### DATA SHOWN:
══════

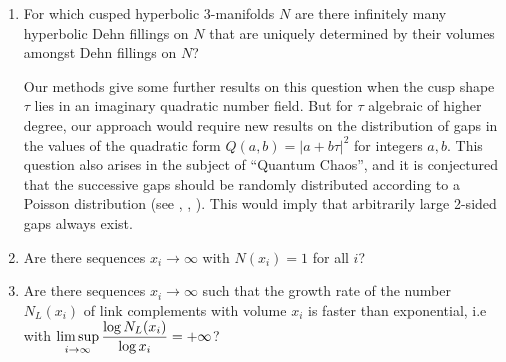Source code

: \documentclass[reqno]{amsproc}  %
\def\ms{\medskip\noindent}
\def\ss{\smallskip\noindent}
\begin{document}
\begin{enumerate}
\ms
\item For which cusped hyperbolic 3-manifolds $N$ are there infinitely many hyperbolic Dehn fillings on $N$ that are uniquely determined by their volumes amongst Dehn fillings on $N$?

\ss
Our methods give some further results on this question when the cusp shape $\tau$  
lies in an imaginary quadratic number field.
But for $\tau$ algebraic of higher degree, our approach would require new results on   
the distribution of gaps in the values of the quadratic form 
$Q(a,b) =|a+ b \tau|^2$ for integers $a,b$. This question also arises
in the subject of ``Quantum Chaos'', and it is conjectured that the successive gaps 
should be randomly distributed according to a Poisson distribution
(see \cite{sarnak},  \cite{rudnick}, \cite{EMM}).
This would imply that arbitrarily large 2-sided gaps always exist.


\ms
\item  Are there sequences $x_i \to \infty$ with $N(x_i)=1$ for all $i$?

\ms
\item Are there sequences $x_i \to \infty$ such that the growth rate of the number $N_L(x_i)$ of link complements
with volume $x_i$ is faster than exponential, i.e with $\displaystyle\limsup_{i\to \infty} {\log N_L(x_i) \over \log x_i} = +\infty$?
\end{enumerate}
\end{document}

══════

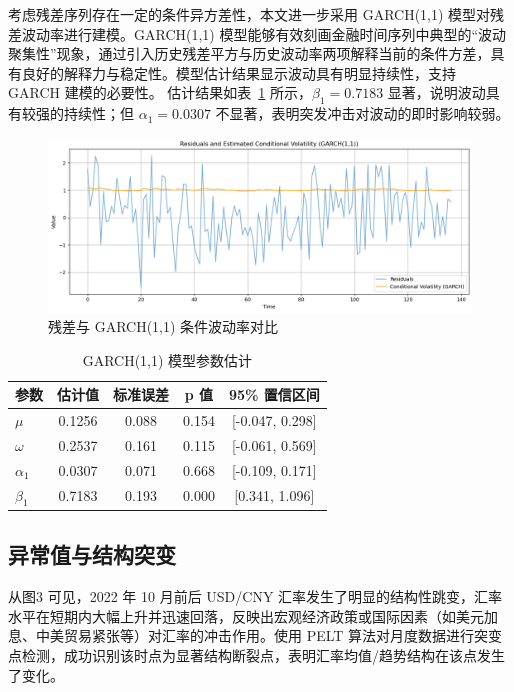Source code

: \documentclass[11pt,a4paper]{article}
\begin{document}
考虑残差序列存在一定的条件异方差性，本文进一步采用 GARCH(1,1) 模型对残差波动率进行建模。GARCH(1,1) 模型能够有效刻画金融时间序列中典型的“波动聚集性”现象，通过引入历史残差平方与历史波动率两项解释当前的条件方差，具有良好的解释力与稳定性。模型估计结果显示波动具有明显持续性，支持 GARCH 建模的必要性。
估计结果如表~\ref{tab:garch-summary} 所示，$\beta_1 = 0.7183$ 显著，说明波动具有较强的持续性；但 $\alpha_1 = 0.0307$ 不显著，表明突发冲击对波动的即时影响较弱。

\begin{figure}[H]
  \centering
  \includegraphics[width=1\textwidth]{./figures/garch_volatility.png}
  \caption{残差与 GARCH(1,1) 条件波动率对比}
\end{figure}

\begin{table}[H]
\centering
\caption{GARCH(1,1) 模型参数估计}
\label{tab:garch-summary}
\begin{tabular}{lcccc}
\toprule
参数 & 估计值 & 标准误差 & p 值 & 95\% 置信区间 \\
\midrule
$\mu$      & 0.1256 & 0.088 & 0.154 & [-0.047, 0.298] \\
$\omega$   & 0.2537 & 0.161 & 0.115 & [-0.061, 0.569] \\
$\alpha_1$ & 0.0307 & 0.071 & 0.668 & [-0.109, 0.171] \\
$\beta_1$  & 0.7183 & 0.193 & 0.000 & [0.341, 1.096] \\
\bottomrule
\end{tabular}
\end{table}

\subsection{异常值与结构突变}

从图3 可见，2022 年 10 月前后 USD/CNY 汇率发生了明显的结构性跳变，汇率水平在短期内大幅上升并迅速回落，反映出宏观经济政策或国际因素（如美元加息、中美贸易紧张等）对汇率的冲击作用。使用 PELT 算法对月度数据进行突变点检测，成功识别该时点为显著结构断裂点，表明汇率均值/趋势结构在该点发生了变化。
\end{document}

══════

### ASSIGNED TASK:
Among the entries, copy every line containing the word "number".

### WRITTEN SOLUTION:
lies in an imaginary quadratic number field.
\item Are there sequences $x_i \to \infty$ such that the growth rate of the number $N_L(x_i)$ of link complements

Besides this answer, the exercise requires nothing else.